• _GIVEN DATA_:
****

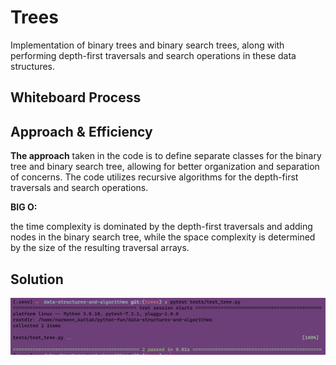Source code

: # Trees
<!-- Description of the challenge -->
Implementation of binary trees and binary search trees, along with performing depth-first traversals and search operations in these data structures.
## Whiteboard Process
<!-- Embedded whiteboard image -->

## Approach & Efficiency
<!-- What approach did you take? Why? What is the Big O space/time for this approach? -->
__The approach__ taken in the code is to define separate classes for the binary tree and binary search tree, allowing for better organization and separation of concerns. The code utilizes recursive algorithms for the depth-first traversals and search operations.

__BIG O:__


the time complexity is dominated by the depth-first traversals and adding nodes in the binary search tree, while the space complexity is determined by the size of the resulting traversal arrays.







## Solution
<!-- Show how to run your code, and examples of it in action -->
![runtree](../images/treemd.png)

****

• _PROBLEM REQUIREMENTS_: Your task is to copy every line in the entries that holds the string "time".

• _RESPONSE BELOW_:
<!-- What approach did you take? Why? What is the Big O space/time for this approach? -->
the time complexity is dominated by the depth-first traversals and adding nodes in the binary search tree, while the space complexity is determined by the size of the resulting traversal arrays.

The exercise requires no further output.